== Segment start ==
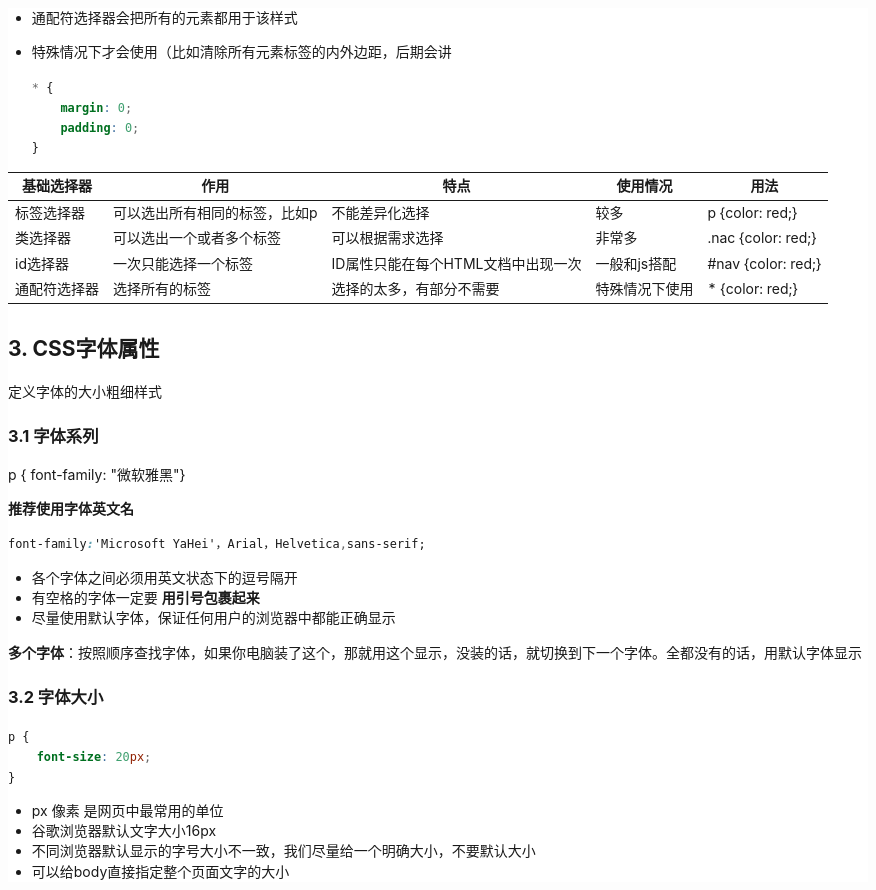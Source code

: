 - 通配符选择器会把所有的元素都用于该样式

- 特殊情况下才会使用（比如清除所有元素标签的内外边距，后期会讲

  ```css
  * {
      margin: 0;
      padding: 0;
  }
  ```

  

| 基础选择器   | 作用                          | 特点                               | 使用情况       | 用法               |
| ------------ | ----------------------------- | ---------------------------------- | -------------- | ------------------ |
| 标签选择器   | 可以选出所有相同的标签，比如p | 不能差异化选择                     | 较多           | p {color: red;}    |
| 类选择器     | 可以选出一个或者多个标签      | 可以根据需求选择                   | 非常多         | .nac {color: red;} |
| id选择器     | 一次只能选择一个标签          | ID属性只能在每个HTML文档中出现一次 | 一般和js搭配   | #nav {color: red;} |
| 通配符选择器 | 选择所有的标签                | 选择的太多，有部分不需要           | 特殊情况下使用 | * {color: red;}    |

## 3. CSS字体属性

定义字体的大小粗细样式

### 3.1 字体系列

p { font-family: "微软雅黑"}

**推荐使用字体英文名**

  ```css
font-family:'Microsoft YaHei'，Arial，Helvetica,sans-serif;
  ```

- 各个字体之间必须用英文状态下的逗号隔开
- 有空格的字体一定要 **用引号包裹起来**
- 尽量使用默认字体，保证任何用户的浏览器中都能正确显示

**多个字体**：按照顺序查找字体，如果你电脑装了这个，那就用这个显示，没装的话，就切换到下一个字体。全都没有的话，用默认字体显示



### 3.2 字体大小

```css
p {
    font-size: 20px;
}
```

- px 像素 是网页中最常用的单位
- 谷歌浏览器默认文字大小16px
- 不同浏览器默认显示的字号大小不一致，我们尽量给一个明确大小，不要默认大小
- 可以给body直接指定整个页面文字的大小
== Segment end ==
### AIM OF THE EXERCISE
Each line, beginning at the one that contains "- 尽量使用默认字体，保证任何用户的浏览器中都能正确显示" and continuing through the end of the records, must be written out exactly, first and last included.

### COMPLETED EXERCISE
- 尽量使用默认字体，保证任何用户的浏览器中都能正确显示

**多个字体**：按照顺序查找字体，如果你电脑装了这个，那就用这个显示，没装的话，就切换到下一个字体。全都没有的话，用默认字体显示



### 3.2 字体大小

```css
p {
    font-size: 20px;
}
```

- px 像素 是网页中最常用的单位
- 谷歌浏览器默认文字大小16px
- 不同浏览器默认显示的字号大小不一致，我们尽量给一个明确大小，不要默认大小
- 可以给body直接指定整个页面文字的大小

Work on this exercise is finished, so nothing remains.